As he set it down, a noise behind made him turn sharply round and listen; nothing was visible but the dark stains of the wainscotting, and its gilded pannels glistening ruddily in the glow of the fire. From an antique brass sconce on the wall, the light of three great candles burned steadily on the old discoloured floor, the massively jointed arch of the fire-place, which bore a legend in Saxon characters, on three old pictures by Jamieson, of cavaliers in barrelled doublets, high ruffs, and peaked beards, and one of the famous Barbara Napier of Bruntisfield, who so narrowly escaped the stake for her sorceries, on a spectral suit of mail, and six old heavily carved chairs, ranged against the wall like grotesque gnomes with their arms akimbo; but although nothing was visible to create alarm, the aspect of the chamber was so gloomy, that certain tales of a spectre cavalier who haunted the old house, began to flit through Walter's mind, and he could not resist listening intensely; still not a sound was heard, but the wind rumbling in the hollow vent, and the creaking of the turret vanes overhead.

"Tush!" said he, and whether it was the faint echo of his own voice or a sound again behind the wainscot, he knew not, but he palpably heard something that made him bring the hilt of his long rapier more readily to hand. The portraits, like all those of persons whom one knows to have been long dead, when viewed by the dim candle-light had a staring, desolate, and ghastly expression, and they really seemed to "frown" over their high ruffs on the intruder, who would probably have frowned in return, had he not, even in the harsh lines of the old Scottish artist traced a family likeness to the soft features of Lilian Napier. But there was a stern, keen and malignant expression in the features of the old sorceress, Lady Barbara, that made Walter often avert his eyes, for her sharp features seemed to start from the pannel instinct with life and mockery.

As sleep weighed down the eyelids of Walter, strange fancies pressed thick and fast, though obscurely, on his mind; and though once or twice the same faint hollow sound made him start and take another survey of the apartment by the dim light of the sconce and dying embers of the fire, his head bowed down on the table, and at last he slumbered soundly.

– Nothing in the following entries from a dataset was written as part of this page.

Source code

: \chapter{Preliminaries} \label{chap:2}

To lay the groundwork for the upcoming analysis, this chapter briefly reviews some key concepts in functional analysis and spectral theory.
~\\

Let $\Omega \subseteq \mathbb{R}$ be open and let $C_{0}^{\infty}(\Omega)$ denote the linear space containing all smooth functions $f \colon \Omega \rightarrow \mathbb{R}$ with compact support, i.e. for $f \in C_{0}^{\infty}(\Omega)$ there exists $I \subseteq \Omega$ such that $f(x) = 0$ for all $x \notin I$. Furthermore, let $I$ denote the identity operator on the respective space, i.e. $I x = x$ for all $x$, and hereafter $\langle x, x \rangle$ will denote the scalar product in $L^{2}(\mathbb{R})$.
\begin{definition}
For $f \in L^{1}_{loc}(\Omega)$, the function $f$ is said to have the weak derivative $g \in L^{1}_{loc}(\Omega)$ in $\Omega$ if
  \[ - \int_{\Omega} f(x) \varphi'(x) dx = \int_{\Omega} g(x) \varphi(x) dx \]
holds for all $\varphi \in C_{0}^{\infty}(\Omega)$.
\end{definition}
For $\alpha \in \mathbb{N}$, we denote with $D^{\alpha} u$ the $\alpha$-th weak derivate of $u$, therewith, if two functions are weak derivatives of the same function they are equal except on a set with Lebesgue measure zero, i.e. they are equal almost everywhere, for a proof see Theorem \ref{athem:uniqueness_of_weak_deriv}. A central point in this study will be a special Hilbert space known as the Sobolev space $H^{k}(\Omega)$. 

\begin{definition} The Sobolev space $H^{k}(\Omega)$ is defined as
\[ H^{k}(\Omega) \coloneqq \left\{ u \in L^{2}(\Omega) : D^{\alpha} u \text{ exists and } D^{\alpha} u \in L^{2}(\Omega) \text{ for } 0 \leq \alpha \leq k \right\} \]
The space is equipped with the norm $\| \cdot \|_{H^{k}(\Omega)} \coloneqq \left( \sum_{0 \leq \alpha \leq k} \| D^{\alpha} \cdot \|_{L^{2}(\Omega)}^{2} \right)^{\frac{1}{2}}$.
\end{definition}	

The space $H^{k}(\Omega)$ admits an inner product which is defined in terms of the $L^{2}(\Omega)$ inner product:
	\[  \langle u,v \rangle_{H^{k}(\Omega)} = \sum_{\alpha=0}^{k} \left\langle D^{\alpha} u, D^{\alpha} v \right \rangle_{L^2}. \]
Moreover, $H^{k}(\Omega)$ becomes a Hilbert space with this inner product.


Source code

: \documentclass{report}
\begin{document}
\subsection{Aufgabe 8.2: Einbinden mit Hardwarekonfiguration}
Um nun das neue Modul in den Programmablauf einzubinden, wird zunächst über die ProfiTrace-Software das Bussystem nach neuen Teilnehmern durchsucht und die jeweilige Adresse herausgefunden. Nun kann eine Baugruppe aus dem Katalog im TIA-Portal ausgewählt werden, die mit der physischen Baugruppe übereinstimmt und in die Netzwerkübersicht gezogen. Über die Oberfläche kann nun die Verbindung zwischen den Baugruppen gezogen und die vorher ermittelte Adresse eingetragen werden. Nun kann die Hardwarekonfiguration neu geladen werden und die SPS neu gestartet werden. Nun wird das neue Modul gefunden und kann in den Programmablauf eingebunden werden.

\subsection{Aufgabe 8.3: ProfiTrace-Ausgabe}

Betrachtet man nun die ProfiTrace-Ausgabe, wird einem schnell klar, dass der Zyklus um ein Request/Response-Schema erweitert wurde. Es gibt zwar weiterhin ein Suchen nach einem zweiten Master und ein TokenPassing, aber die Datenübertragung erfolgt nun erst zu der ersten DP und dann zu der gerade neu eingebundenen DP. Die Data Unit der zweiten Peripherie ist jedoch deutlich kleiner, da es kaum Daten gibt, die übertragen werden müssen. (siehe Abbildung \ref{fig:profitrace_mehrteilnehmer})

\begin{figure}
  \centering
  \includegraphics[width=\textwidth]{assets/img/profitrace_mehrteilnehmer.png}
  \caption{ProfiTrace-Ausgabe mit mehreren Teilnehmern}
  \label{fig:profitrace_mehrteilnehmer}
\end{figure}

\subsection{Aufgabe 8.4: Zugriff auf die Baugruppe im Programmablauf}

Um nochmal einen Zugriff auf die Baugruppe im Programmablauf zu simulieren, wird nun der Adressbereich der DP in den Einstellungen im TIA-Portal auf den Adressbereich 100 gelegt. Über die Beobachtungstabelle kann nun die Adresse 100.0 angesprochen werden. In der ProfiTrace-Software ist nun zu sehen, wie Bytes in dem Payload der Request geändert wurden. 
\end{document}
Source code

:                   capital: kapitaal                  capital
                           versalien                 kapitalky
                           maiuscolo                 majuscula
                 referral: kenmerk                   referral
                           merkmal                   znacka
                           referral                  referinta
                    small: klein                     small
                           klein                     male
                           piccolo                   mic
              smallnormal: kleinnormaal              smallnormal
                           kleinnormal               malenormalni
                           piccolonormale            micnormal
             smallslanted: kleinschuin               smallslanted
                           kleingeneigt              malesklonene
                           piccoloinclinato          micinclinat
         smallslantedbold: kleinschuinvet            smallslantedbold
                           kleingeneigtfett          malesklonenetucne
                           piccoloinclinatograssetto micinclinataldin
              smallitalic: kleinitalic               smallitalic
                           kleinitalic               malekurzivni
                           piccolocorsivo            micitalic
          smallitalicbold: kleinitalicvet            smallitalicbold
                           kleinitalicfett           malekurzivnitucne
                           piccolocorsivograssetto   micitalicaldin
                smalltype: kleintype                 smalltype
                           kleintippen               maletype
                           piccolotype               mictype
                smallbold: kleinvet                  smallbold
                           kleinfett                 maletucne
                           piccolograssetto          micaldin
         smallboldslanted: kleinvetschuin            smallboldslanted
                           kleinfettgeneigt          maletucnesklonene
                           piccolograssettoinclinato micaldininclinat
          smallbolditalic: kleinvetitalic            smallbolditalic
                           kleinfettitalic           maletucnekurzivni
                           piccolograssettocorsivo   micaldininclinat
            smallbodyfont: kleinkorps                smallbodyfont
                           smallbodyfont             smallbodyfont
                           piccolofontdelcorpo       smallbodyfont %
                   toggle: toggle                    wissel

Scarcely had he sunk into this state when there was a sharp click heard; a jarring sound succeeded, and on the opposite side of the room, about three feet from the ground, a pannel in the wainscotting was opened slowly and cautiously, and the bright glare of a large oil cruise streamed into the darkened apartment. Beyond the aperture, receded a gloomy alcove or secret passage, into the obscurity of which the steps of a narrow stair ascended, and therein appeared the figure of a man, who gazed cautiously upon the unconscious sleeper. He was about thirty years of age, strongly formed, and possessing a handsome but very weatherbeaten countenance. He wore a plain buff coat and steel gorget; his waist was encircled by a broad belt, which sustained a pair of long iron pistols of the Scottish fashion, and a sharp narrow-bladed rapier glittered in his hand.

Young Fenton still slept soundly.

The stranger regarded him with a stern and louring visage, on which the lurid light of the upraised cruise fell strongly. It betokened some fell and deadly intention, and as the hostile ferocity of its aspect increased as slowly, softly, and ominously he descended into the apartment.